(Dataset entries)
━━━━━━━━━━━━━━━━━━━━

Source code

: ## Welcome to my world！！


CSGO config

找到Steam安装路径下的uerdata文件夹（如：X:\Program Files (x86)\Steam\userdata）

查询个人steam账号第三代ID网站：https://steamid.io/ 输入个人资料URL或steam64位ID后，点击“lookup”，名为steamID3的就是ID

━━━━━━━━━━━━━━━━━━━━

Exercise prompt: Please retype exactly the line containing "CSGO config" and each line after it to the end of the records, and nothing more.

Answer space:
CSGO config

找到Steam安装路径下的uerdata文件夹（如：X:\Program Files (x86)\Steam\userdata）

查询个人steam账号第三代ID网站：https://steamid.io/ 输入个人资料URL或steam64位ID后，点击“lookup”，名为steamID3的就是ID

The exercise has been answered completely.